Activity | Beneath this instruction is a block of data; output from it exactly the lines that run from the one containing "#### 安装常见问题" through the one containing "MySql 的连接池参数 useSSL=false", inclusive.

··· Extracted data ···

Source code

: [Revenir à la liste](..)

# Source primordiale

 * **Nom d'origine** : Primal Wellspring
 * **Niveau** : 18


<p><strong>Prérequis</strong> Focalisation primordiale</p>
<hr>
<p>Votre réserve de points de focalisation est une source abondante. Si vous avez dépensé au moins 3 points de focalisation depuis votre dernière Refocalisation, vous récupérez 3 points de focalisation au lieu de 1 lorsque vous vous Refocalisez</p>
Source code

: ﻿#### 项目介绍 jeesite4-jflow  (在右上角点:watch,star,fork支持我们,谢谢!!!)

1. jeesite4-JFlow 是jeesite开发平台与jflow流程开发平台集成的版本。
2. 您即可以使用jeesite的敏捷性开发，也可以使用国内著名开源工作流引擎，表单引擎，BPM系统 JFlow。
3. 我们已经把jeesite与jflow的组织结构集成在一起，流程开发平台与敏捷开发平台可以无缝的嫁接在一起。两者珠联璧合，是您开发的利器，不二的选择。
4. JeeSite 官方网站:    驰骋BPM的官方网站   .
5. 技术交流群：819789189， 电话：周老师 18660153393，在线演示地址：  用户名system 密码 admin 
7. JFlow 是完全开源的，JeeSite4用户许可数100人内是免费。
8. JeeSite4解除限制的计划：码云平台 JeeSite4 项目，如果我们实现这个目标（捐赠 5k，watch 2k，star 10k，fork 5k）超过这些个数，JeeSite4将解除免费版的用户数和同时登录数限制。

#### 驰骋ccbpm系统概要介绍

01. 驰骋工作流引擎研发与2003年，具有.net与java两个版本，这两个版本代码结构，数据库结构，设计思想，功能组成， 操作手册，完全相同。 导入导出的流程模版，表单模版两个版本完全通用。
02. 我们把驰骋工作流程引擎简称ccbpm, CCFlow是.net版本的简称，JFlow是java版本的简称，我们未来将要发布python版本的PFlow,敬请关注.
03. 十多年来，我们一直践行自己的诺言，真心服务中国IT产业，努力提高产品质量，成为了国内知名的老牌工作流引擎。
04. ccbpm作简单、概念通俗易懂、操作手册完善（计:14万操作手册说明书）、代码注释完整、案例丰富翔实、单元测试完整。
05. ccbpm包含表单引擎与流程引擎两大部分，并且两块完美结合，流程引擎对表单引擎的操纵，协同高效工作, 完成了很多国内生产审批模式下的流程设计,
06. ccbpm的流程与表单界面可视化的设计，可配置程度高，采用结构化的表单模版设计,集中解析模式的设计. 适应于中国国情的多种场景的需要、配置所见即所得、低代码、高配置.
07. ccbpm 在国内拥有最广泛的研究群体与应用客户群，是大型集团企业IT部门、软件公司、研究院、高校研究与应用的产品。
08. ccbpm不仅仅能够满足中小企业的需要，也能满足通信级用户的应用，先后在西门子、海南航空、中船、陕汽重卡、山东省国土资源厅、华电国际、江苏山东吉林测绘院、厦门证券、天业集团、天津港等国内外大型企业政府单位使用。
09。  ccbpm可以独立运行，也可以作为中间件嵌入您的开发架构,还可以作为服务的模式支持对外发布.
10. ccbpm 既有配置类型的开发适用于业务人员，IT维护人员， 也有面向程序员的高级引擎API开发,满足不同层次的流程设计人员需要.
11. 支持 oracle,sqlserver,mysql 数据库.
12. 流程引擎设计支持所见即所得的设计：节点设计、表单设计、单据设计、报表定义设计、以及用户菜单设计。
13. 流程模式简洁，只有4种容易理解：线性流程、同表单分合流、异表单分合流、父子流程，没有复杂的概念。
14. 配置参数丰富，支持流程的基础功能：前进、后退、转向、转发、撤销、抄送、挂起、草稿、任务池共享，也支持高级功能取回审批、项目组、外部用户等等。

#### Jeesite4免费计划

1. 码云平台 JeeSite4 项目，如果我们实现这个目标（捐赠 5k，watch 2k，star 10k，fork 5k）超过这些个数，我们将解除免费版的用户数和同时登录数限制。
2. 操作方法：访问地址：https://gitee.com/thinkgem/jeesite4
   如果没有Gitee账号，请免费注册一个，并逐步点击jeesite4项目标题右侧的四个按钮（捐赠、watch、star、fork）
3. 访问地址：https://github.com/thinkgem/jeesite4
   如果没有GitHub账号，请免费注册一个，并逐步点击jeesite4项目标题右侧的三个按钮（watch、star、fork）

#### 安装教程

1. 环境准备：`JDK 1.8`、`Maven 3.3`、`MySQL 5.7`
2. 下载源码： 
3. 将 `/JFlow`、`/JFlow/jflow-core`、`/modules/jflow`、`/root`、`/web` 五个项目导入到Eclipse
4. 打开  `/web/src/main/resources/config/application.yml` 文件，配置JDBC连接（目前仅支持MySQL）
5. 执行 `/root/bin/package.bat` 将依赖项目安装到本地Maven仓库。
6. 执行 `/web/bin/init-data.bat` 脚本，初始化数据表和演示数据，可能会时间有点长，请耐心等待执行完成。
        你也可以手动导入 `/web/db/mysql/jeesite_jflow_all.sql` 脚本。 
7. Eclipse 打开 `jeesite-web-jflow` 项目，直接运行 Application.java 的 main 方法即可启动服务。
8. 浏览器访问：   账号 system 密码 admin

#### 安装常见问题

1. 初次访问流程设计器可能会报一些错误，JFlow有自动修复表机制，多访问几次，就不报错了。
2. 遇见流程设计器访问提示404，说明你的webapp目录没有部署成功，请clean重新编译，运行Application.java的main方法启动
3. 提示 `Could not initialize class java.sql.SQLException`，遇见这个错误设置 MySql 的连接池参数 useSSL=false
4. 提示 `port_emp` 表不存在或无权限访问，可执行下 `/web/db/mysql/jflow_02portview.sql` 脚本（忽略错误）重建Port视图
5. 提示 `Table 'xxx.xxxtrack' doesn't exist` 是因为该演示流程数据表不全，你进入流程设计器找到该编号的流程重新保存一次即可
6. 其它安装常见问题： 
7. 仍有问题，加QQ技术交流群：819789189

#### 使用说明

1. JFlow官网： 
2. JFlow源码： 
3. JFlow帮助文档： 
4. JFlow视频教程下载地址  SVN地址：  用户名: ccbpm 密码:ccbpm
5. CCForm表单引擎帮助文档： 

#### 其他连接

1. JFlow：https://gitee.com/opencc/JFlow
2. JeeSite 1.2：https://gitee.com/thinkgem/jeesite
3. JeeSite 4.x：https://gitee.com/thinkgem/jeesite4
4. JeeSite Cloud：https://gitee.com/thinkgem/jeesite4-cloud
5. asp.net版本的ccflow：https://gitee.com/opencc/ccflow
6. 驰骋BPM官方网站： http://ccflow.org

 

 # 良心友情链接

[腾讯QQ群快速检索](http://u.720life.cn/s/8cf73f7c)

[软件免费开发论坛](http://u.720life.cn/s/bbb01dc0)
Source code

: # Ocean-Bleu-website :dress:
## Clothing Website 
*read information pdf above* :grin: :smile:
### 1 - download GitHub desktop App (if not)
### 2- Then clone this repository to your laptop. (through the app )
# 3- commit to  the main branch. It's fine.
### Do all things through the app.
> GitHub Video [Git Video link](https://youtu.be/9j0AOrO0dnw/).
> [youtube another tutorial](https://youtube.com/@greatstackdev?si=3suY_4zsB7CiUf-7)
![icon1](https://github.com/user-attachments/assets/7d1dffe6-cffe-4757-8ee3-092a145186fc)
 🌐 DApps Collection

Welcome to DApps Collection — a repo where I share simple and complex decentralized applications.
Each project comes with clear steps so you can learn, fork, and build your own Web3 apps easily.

···

Response |
#### 安装常见问题

1. 初次访问流程设计器可能会报一些错误，JFlow有自动修复表机制，多访问几次，就不报错了。
2. 遇见流程设计器访问提示404，说明你的webapp目录没有部署成功，请clean重新编译，运行Application.java的main方法启动
3. 提示 `Could not initialize class java.sql.SQLException`，遇见这个错误设置 MySql 的连接池参数 useSSL=false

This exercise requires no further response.